> _Your objective_
Go through the records below and return each line that has "biệt" in it.

> _Records provided_

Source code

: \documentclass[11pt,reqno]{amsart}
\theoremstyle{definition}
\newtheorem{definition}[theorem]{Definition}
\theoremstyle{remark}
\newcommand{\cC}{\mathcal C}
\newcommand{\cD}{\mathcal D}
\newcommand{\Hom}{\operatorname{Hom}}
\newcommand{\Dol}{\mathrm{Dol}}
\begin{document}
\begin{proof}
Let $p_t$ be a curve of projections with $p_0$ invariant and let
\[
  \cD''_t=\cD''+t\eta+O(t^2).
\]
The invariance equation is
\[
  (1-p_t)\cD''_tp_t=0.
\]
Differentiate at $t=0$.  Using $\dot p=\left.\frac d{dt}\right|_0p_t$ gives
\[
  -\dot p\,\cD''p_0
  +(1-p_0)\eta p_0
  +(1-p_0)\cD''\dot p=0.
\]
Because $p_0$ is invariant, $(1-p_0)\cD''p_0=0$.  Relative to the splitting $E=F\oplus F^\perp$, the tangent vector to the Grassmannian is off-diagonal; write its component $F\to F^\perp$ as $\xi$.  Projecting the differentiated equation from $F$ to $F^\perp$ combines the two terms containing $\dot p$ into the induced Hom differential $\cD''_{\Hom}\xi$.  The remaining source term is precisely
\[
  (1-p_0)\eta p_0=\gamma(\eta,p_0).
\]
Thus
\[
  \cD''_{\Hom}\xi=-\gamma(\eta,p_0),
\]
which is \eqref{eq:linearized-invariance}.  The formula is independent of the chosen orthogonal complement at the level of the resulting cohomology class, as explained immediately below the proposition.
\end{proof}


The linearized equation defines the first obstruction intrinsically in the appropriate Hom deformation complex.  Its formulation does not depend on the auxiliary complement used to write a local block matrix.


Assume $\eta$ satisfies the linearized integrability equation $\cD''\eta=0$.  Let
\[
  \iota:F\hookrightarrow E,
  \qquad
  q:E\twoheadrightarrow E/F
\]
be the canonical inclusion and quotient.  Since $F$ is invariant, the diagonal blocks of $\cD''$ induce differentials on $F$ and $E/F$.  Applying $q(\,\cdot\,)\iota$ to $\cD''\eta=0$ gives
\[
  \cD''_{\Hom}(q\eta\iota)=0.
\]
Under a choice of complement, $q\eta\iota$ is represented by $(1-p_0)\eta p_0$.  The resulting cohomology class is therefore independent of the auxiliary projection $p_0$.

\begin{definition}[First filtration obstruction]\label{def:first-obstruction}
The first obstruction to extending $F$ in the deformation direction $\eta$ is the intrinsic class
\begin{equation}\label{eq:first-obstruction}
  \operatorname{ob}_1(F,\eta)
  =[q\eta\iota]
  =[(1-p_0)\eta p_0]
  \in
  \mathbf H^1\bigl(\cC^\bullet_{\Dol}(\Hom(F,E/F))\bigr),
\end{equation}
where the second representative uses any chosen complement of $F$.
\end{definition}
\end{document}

* * *

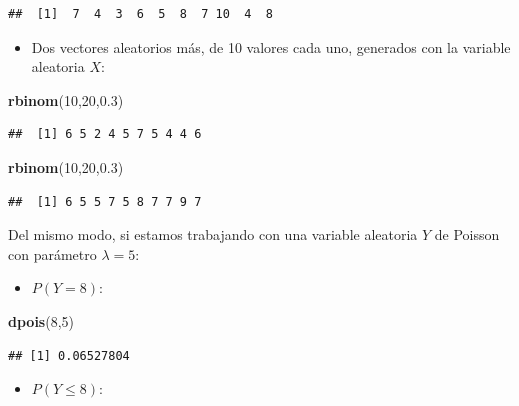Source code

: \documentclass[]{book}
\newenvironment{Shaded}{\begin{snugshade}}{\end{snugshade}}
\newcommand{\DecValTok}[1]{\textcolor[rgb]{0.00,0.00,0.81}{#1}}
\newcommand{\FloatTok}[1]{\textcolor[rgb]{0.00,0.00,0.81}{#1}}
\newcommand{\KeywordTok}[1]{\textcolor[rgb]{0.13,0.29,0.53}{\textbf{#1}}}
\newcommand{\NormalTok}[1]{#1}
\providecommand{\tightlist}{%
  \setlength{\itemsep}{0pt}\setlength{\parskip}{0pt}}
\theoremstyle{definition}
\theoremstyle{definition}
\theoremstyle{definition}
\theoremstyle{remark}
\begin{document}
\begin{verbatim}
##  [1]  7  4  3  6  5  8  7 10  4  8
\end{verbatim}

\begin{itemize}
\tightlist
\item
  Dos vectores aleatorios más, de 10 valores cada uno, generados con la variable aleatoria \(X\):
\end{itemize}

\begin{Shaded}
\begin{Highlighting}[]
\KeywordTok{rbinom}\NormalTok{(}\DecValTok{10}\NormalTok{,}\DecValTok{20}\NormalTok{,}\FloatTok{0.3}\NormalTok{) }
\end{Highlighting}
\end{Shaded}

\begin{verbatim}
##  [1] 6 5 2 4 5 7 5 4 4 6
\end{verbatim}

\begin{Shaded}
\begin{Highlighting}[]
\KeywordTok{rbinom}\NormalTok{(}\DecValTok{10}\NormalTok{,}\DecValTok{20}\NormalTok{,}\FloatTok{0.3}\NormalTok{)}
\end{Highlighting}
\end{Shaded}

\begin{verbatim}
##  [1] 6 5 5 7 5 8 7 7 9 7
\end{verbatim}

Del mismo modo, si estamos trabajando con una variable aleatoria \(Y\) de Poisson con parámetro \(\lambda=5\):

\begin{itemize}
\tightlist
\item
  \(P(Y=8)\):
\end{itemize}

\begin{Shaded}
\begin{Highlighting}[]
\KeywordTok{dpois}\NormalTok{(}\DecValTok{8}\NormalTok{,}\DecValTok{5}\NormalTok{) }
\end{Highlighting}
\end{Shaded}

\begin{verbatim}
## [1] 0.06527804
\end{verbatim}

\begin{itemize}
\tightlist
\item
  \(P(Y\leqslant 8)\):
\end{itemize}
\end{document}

---

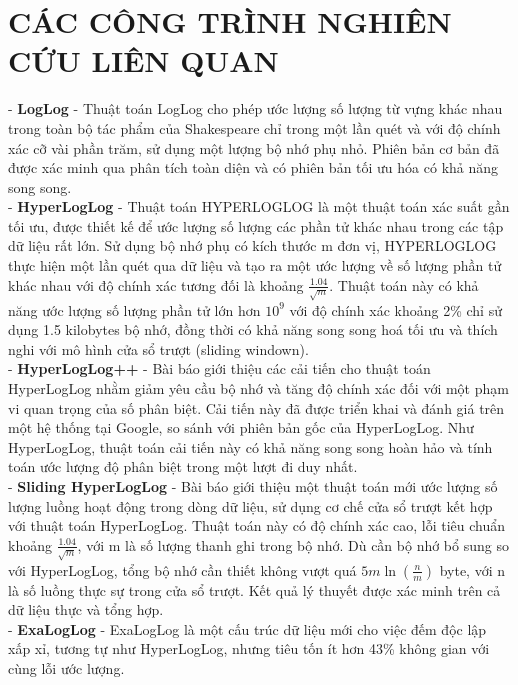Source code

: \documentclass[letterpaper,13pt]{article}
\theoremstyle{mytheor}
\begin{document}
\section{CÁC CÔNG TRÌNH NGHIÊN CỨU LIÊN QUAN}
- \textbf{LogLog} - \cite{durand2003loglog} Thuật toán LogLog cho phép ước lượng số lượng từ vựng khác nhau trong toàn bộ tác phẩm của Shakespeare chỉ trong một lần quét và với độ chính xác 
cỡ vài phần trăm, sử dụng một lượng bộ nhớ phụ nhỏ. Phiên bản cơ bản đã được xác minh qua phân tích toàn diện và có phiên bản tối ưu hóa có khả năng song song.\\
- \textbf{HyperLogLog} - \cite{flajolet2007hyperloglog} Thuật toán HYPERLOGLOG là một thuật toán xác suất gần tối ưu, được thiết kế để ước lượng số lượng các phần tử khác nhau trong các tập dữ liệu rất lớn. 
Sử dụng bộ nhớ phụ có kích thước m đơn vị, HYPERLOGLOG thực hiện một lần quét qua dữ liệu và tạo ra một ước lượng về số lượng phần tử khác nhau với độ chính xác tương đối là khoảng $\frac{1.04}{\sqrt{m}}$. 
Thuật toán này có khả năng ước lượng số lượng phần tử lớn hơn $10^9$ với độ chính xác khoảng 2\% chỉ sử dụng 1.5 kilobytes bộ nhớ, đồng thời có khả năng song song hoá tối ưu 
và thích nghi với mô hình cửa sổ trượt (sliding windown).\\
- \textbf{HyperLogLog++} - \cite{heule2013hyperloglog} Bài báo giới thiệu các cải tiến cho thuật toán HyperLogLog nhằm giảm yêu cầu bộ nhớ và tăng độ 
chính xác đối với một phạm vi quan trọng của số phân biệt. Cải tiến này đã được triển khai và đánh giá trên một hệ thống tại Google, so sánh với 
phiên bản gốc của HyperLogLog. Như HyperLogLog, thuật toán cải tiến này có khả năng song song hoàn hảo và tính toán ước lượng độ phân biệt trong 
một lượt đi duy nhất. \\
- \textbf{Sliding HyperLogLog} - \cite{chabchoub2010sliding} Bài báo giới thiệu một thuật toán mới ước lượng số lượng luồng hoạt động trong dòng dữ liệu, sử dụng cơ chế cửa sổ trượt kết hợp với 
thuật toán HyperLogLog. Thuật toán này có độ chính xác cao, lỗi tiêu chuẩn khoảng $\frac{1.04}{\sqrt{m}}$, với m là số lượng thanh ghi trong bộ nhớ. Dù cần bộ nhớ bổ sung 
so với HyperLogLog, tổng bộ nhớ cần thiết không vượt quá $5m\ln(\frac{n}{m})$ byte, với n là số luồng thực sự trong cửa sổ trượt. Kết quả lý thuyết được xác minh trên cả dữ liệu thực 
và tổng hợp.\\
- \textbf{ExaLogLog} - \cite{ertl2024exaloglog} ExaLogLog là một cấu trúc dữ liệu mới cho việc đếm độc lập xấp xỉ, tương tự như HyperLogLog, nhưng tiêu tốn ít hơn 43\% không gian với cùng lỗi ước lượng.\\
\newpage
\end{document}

> _Exercise result_
chính xác đối với một phạm vi quan trọng của số phân biệt. Cải tiến này đã được triển khai và đánh giá trên một hệ thống tại Google, so sánh với 
phiên bản gốc của HyperLogLog. Như HyperLogLog, thuật toán cải tiến này có khả năng song song hoàn hảo và tính toán ước lượng độ phân biệt trong 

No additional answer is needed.